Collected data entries
══════════════════════════════

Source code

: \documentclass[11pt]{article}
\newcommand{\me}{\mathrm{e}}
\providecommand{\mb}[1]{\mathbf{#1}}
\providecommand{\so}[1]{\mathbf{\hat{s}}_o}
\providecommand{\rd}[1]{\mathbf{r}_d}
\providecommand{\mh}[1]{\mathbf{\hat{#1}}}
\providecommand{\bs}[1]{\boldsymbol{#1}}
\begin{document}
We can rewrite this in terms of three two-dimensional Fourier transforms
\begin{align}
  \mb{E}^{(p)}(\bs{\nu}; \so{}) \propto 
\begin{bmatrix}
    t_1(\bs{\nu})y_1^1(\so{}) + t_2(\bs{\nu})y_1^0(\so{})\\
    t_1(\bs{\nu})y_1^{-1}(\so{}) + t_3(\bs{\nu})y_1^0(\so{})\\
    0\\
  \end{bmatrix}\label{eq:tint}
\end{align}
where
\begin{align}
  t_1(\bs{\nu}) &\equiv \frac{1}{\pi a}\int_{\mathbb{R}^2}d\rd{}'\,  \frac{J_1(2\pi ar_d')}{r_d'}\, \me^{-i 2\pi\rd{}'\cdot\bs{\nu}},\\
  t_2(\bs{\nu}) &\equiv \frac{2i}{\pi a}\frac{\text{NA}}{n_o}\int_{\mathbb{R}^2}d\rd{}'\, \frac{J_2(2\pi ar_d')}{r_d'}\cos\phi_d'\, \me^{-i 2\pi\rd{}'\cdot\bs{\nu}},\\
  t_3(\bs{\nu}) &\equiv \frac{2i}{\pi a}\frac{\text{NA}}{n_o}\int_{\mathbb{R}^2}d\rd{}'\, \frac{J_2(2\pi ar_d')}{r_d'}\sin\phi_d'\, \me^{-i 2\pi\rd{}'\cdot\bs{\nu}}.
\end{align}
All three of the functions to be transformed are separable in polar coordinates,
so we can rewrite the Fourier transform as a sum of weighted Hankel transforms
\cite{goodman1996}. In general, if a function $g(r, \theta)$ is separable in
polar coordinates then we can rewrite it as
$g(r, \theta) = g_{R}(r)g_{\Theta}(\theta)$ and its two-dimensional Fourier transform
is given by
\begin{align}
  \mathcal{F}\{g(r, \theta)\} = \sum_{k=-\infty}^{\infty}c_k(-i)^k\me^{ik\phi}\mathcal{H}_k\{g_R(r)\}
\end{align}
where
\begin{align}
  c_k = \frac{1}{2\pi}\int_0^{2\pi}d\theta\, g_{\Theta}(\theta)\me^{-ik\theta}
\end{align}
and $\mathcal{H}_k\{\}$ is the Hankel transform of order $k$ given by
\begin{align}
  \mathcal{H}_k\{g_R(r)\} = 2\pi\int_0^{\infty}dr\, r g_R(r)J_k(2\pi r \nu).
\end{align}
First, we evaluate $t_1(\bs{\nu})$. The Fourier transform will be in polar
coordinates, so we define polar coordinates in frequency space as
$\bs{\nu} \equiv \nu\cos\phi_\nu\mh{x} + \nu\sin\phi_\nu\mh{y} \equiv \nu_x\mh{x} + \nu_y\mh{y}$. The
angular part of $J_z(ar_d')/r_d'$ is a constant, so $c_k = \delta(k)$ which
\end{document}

══════════════════════════════

About this exercise
Copy out all the lines of the records that include "rewrite".

Final answer
We can rewrite this in terms of three two-dimensional Fourier transforms
so we can rewrite the Fourier transform as a sum of weighted Hankel transforms
polar coordinates then we can rewrite it as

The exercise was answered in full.